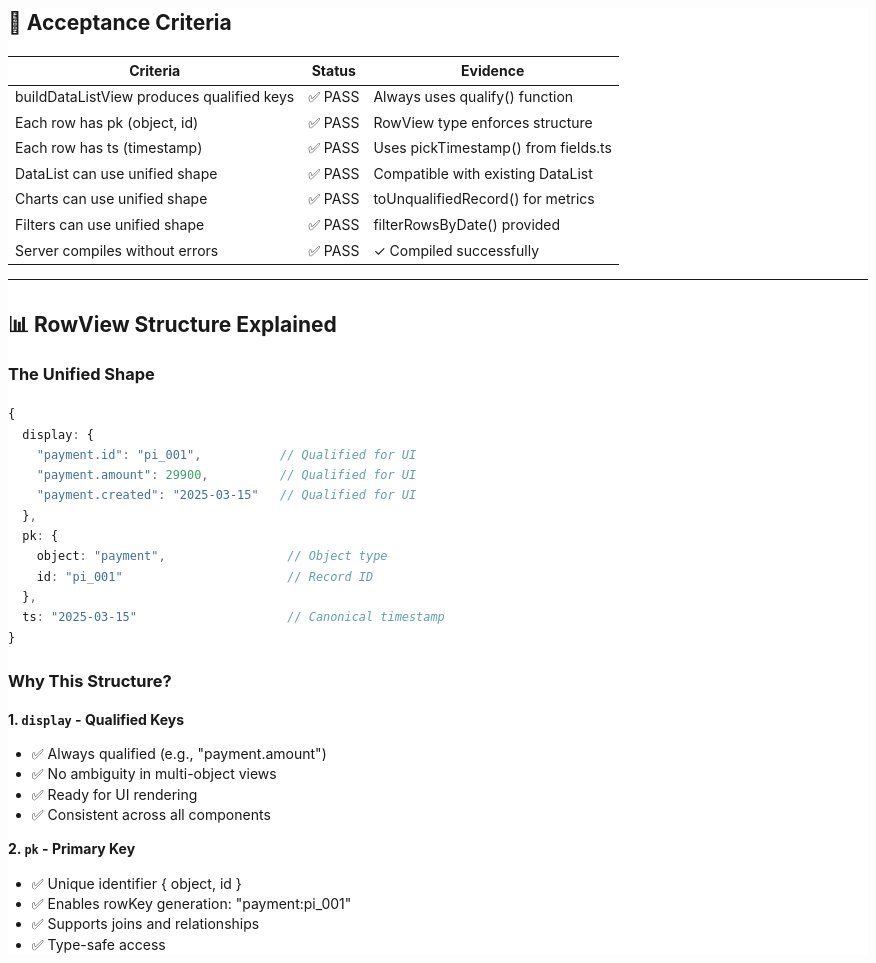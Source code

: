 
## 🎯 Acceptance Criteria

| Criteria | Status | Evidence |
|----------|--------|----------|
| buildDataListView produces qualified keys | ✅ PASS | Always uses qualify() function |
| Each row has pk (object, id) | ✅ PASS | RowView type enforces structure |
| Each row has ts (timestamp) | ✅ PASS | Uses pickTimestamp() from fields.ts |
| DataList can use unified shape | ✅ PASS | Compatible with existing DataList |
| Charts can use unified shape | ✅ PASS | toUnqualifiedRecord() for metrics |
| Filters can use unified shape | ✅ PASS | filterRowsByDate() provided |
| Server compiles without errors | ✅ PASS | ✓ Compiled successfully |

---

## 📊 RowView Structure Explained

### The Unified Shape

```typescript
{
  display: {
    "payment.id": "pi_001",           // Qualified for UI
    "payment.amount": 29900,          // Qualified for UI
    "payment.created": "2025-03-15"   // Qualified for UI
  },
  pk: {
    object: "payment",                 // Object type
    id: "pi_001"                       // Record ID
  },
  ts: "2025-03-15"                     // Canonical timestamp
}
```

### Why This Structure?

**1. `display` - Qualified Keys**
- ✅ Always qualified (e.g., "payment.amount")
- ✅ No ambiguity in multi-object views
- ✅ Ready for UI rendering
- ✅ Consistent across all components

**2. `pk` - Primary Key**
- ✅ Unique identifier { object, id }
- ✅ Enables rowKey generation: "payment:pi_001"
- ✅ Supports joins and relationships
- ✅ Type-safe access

※

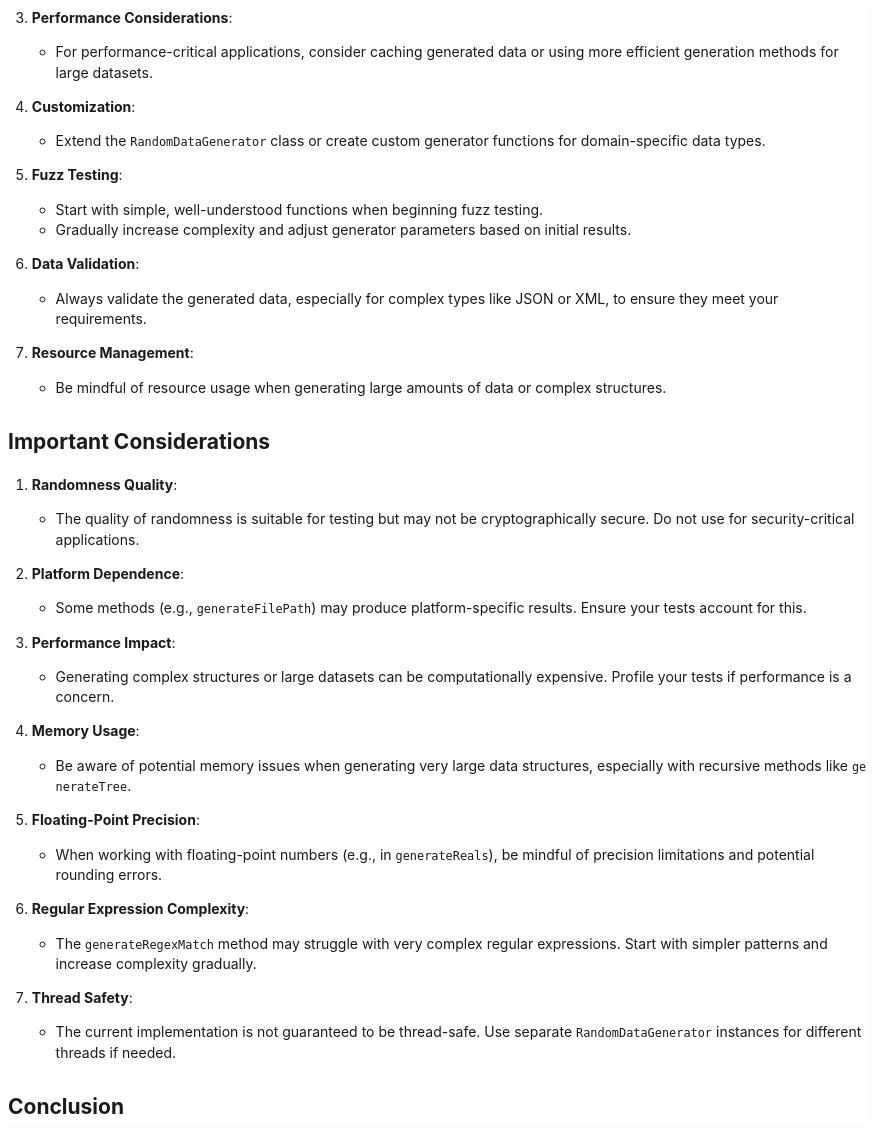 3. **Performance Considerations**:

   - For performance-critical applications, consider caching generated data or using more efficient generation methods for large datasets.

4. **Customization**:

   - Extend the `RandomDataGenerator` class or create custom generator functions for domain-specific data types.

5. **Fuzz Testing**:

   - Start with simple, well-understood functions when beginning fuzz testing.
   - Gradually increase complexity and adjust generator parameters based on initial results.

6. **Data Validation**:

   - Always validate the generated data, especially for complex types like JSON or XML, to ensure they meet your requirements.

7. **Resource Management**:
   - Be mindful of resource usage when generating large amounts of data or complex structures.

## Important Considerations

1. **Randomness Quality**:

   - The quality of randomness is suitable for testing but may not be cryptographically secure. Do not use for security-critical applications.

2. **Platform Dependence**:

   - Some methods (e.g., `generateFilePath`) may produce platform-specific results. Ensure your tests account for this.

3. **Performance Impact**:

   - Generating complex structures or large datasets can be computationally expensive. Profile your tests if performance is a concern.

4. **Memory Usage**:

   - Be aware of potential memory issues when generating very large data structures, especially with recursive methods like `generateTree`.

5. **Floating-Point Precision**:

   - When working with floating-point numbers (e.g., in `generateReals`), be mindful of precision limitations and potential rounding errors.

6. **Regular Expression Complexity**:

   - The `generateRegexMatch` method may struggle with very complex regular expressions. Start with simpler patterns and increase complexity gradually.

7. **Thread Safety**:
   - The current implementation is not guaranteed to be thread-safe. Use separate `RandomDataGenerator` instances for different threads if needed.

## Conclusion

※

What you should do: Everything above from the line containing "Source code" through the line containing "- ✅ Type-safe access" must be repeated exactly, and the pictures must be left out.

Your solution:
Source code

: 
## 🎯 Acceptance Criteria

| Criteria | Status | Evidence |
|----------|--------|----------|
| buildDataListView produces qualified keys | ✅ PASS | Always uses qualify() function |
| Each row has pk (object, id) | ✅ PASS | RowView type enforces structure |
| Each row has ts (timestamp) | ✅ PASS | Uses pickTimestamp() from fields.ts |
| DataList can use unified shape | ✅ PASS | Compatible with existing DataList |
| Charts can use unified shape | ✅ PASS | toUnqualifiedRecord() for metrics |
| Filters can use unified shape | ✅ PASS | filterRowsByDate() provided |
| Server compiles without errors | ✅ PASS | ✓ Compiled successfully |

---

## 📊 RowView Structure Explained

### The Unified Shape

```typescript
{
  display: {
    "payment.id": "pi_001",           // Qualified for UI
    "payment.amount": 29900,          // Qualified for UI
    "payment.created": "2025-03-15"   // Qualified for UI
  },
  pk: {
    object: "payment",                 // Object type
    id: "pi_001"                       // Record ID
  },
  ts: "2025-03-15"                     // Canonical timestamp
}
```

### Why This Structure?

**1. `display` - Qualified Keys**
- ✅ Always qualified (e.g., "payment.amount")
- ✅ No ambiguity in multi-object views
- ✅ Ready for UI rendering
- ✅ Consistent across all components

**2. `pk` - Primary Key**
- ✅ Unique identifier { object, id }
- ✅ Enables rowKey generation: "payment:pi_001"
- ✅ Supports joins and relationships
- ✅ Type-safe access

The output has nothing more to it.